Excerpts from a dataset
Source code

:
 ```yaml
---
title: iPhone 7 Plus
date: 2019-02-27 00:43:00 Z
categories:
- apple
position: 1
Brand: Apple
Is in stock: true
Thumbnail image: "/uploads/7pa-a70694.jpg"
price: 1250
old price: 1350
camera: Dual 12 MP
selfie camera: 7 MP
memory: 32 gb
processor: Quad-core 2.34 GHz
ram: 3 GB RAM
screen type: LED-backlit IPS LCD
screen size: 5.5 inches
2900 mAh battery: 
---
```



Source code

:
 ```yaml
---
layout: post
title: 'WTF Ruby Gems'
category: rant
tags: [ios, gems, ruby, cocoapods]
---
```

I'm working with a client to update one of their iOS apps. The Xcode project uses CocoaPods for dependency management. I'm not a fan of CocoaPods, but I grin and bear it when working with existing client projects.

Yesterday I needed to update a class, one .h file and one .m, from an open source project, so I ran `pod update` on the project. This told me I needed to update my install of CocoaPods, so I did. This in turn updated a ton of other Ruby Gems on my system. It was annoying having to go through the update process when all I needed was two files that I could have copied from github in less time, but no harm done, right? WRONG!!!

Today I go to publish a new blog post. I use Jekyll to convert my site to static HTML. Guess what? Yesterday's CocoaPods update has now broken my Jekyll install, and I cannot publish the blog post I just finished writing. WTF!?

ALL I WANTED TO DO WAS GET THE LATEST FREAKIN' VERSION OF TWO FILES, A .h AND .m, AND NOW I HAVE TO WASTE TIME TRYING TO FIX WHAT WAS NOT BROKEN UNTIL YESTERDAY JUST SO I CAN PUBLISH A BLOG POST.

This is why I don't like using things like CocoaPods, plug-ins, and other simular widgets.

Activity: Every entry is to be restated word for word, with nothing dropped.

Your response:
Source code

:
 ```yaml
---
title: iPhone 7 Plus
date: 2019-02-27 00:43:00 Z
categories:
- apple
position: 1
Brand: Apple
Is in stock: true
Thumbnail image: "/uploads/7pa-a70694.jpg"
price: 1250
old price: 1350
camera: Dual 12 MP
selfie camera: 7 MP
memory: 32 gb
processor: Quad-core 2.34 GHz
ram: 3 GB RAM
screen type: LED-backlit IPS LCD
screen size: 5.5 inches
2900 mAh battery: 
---
```



Source code

:
 ```yaml
---
layout: post
title: 'WTF Ruby Gems'
category: rant
tags: [ios, gems, ruby, cocoapods]
---
```

I'm working with a client to update one of their iOS apps. The Xcode project uses CocoaPods for dependency management. I'm not a fan of CocoaPods, but I grin and bear it when working with existing client projects.

Yesterday I needed to update a class, one .h file and one .m, from an open source project, so I ran `pod update` on the project. This told me I needed to update my install of CocoaPods, so I did. This in turn updated a ton of other Ruby Gems on my system. It was annoying having to go through the update process when all I needed was two files that I could have copied from github in less time, but no harm done, right? WRONG!!!

Today I go to publish a new blog post. I use Jekyll to convert my site to static HTML. Guess what? Yesterday's CocoaPods update has now broken my Jekyll install, and I cannot publish the blog post I just finished writing. WTF!?

ALL I WANTED TO DO WAS GET THE LATEST FREAKIN' VERSION OF TWO FILES, A .h AND .m, AND NOW I HAVE TO WASTE TIME TRYING TO FIX WHAT WAS NOT BROKEN UNTIL YESTERDAY JUST SO I CAN PUBLISH A BLOG POST.

This is why I don't like using things like CocoaPods, plug-ins, and other simular widgets.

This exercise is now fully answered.